A mathematical theory of resources

TL;DR

This paper develops a unified mathematical framework for resource theories across various scientific fields, enabling analysis of resource convertibility, quantification, and the role of catalysts.

Contribution

It introduces a general definition of resource theories based on process theories with free processes, unifying existing theories and identifying universal principles.

Findings

Framework encompasses quantum, thermodynamic, and communication resource theories

Proves theorems on resource convertibility and interconversion

Provides a basis for identifying universal features of resource theories

Abstract

In many different fields of science, it is useful to characterize physical states and processes as resources. Chemistry, thermodynamics, Shannon's theory of communication channels, and the theory of quantum entanglement are prominent examples. Questions addressed by a theory of resources include: Which resources can be converted into which other ones? What is the rate at which arbitrarily many copies of one resource can be converted into arbitrarily many copies of another? Can a catalyst help in making an impossible transformation possible? How does one quantify the resource? Here, we propose a general mathematical definition of what constitutes a resource theory.

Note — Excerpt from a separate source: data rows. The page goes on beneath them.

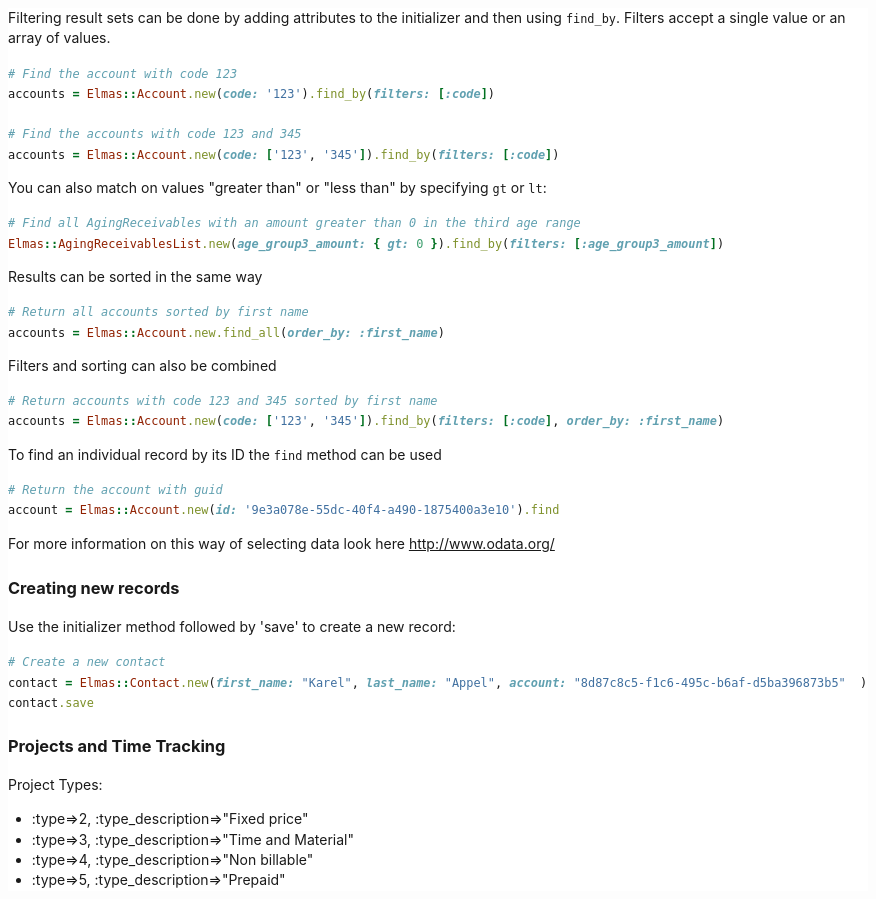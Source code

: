 Filtering result sets can be done by adding attributes to the initializer and then
using `find_by`. Filters accept a single value or an array of values.

```ruby
# Find the account with code 123
accounts = Elmas::Account.new(code: '123').find_by(filters: [:code])

# Find the accounts with code 123 and 345
accounts = Elmas::Account.new(code: ['123', '345']).find_by(filters: [:code])
```

You can also match on values "greater than" or "less than" by specifying `gt` or `lt`:

```ruby
# Find all AgingReceivables with an amount greater than 0 in the third age range
Elmas::AgingReceivablesList.new(age_group3_amount: { gt: 0 }).find_by(filters: [:age_group3_amount])
```

Results can be sorted in the same way

```ruby
# Return all accounts sorted by first name
accounts = Elmas::Account.new.find_all(order_by: :first_name)
```

Filters and sorting can also be combined

```ruby
# Return accounts with code 123 and 345 sorted by first name
accounts = Elmas::Account.new(code: ['123', '345']).find_by(filters: [:code], order_by: :first_name)
```

To find an individual record by its ID the `find` method can be used

```ruby
# Return the account with guid
account = Elmas::Account.new(id: '9e3a078e-55dc-40f4-a490-1875400a3e10').find
```

For more information on this way of selecting data look here http://www.odata.org/

### Creating new records

Use the initializer method followed by 'save' to create a new record:

```ruby
# Create a new contact
contact = Elmas::Contact.new(first_name: "Karel", last_name: "Appel", account: "8d87c8c5-f1c6-495c-b6af-d5ba396873b5"  )
contact.save
```

### Projects and Time Tracking

Project Types:

- :type=>2, :type_description=>"Fixed price"
- :type=>3, :type_description=>"Time and Material"
- :type=>4, :type_description=>"Non billable"
- :type=>5, :type_description=>"Prepaid"
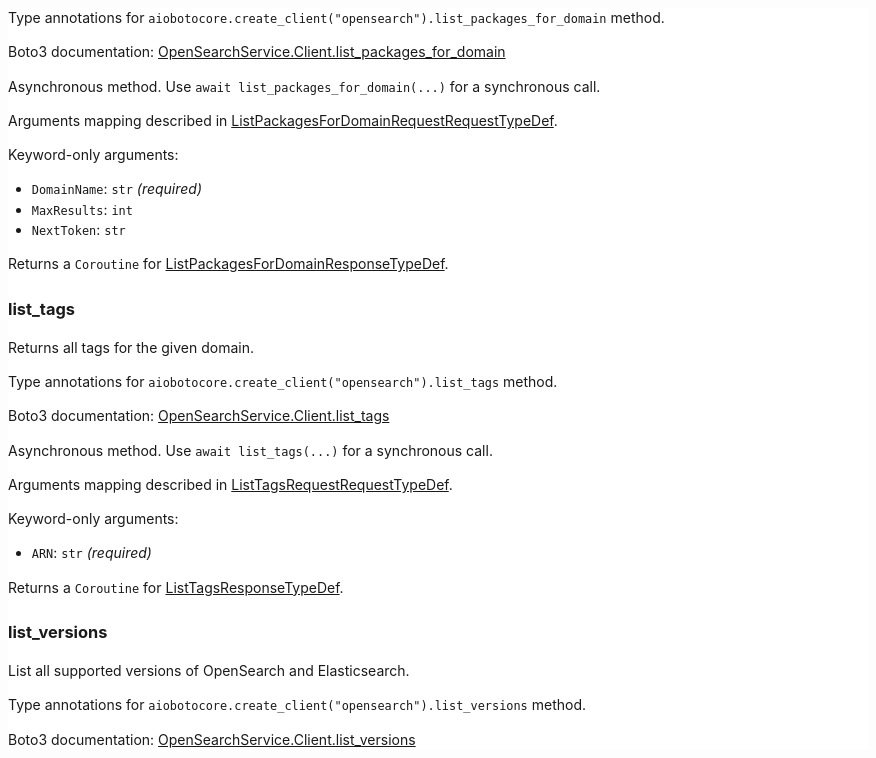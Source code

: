 Type annotations for
`aiobotocore.create_client("opensearch").list_packages_for_domain` method.

Boto3 documentation:
[OpenSearchService.Client.list_packages_for_domain](https://boto3.amazonaws.com/v1/documentation/api/latest/reference/services/opensearch.html#OpenSearchService.Client.list_packages_for_domain)

Asynchronous method. Use `await list_packages_for_domain(...)` for a
synchronous call.

Arguments mapping described in
[ListPackagesForDomainRequestRequestTypeDef](./type_defs.md#listpackagesfordomainrequestrequesttypedef).

Keyword-only arguments:

- `DomainName`: `str` *(required)*
- `MaxResults`: `int`
- `NextToken`: `str`

Returns a `Coroutine` for
[ListPackagesForDomainResponseTypeDef](./type_defs.md#listpackagesfordomainresponsetypedef).

<a id="list_tags"></a>

### list_tags

Returns all tags for the given domain.

Type annotations for `aiobotocore.create_client("opensearch").list_tags`
method.

Boto3 documentation:
[OpenSearchService.Client.list_tags](https://boto3.amazonaws.com/v1/documentation/api/latest/reference/services/opensearch.html#OpenSearchService.Client.list_tags)

Asynchronous method. Use `await list_tags(...)` for a synchronous call.

Arguments mapping described in
[ListTagsRequestRequestTypeDef](./type_defs.md#listtagsrequestrequesttypedef).

Keyword-only arguments:

- `ARN`: `str` *(required)*

Returns a `Coroutine` for
[ListTagsResponseTypeDef](./type_defs.md#listtagsresponsetypedef).

<a id="list_versions"></a>

### list_versions

List all supported versions of OpenSearch and Elasticsearch.

Type annotations for `aiobotocore.create_client("opensearch").list_versions`
method.

Boto3 documentation:
[OpenSearchService.Client.list_versions](https://boto3.amazonaws.com/v1/documentation/api/latest/reference/services/opensearch.html#OpenSearchService.Client.list_versions)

We prove some general theorems about how resource theories can be constructed from theories of processes wherein there is a special class of processes that are implementable at no cost and which define the means by which the costly states and processes can be interconverted one to another. We outline how various existing resource theories fit into our framework. Our abstract characterization of resource theories is a first step in a larger project of identifying universal features and principles of resource theories. In this vein, we identify a few general results concerning resource convertibility.